I applied for it while I was still in school. Many other teaching assistants are doing the same thing in Europe.

How many hours do you work per week? And what are your hours -- as in, what time of day or night?

I am officially supposed to teach 12 hours a week, but I spend lots of time preparing lessons after school too.

What's the first thing you do when you get to work in the morning?

Xerox my lesson plans for the students, or grab a cup of coffee

What time do you have lunch? What do you usually eat?

I love eating the famous Wiener Schnitzel sandwiches from one of the many Imbiss (quick eats) stands

What time do things get tense around the office? What makes it that way?

Sometimes it gets stressful if the students start asking me questions I can't answer. But otherwise it's a stress-free job.

If you're having a good day at work, what is it that makes it good?

Having fun with the students, and knowing that they're enjoying the English I'm teaching them. I especially like discussions about the differences between American and Austrian culture.

Ara Donabedian was born in North Carolina and at age 5 moved with his family to a United States military base in Germany. They lived for nine years in Munich, then for six years in Augsberg. Donabedian then returned to the States for college. Part of the pleasure of being in Austria as a teacher, he says, has been the chance to see Slovakia's rapid development as an emerging economy. And we met Donabedian when he let us know about his day on the job. You can do that, too. Just click here for our handy submission form..

How much work, if any, do you take home?

Quite a bit of my work is done at home preparing lessons about American culture.

What does your work contribute to society?

Teaching these students will prepare them for whatever they do. English is a very important skill for them to have, especially if they eventually work at a multi-national corporation.

If you could have two more careers, what would they be?
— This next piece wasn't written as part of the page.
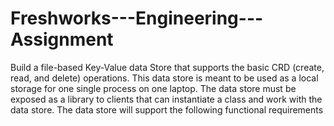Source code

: # Freshworks---Engineering---Assignment
Build a file-based Key-Value data Store that supports the basic CRD (create, read, and delete) operations. This data store is meant to be used as a local storage for one single process on one laptop. The data store must be exposed as a library to clients that can instantiate a class and work
with the data store. The data store will support the following functional requirements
I'd love to work for a United States government intelligence organization dealing with current affairs in Europe -- or maybe being a professional golfer on tour in the U.S. would be nice too.

What's an unforgivable trait in a colleague?

Sometimes teachers I'm assisting have me teach about stuff about which I haven't a clue. But most of my colleagues are great.

What do you do to relieve stress?

I enjoy exploring the many tiny alleys of Vienna, or traveling throughout Western and Central Europe.

What have you been reading lately?

"1984" by George Orwell, and "A History of Slovakia: The Struggle for Survival" (1996, St. Martin's Press) by Stanislav J. Kirschbaum.

When you have one of those days on which you think you can't face the job again, what is it that gets you out the door in the morning and off to work?

Perhaps the most enjoyable thing about teaching here in Austria is the opportunity I have to act as an American ambassador. Most of the students here had never met an American. By showing them the United States in a good light, I can help many students learn and appreciate our culture.

Also nothing beats seeing a smile on a students face after he or she learns a new English word!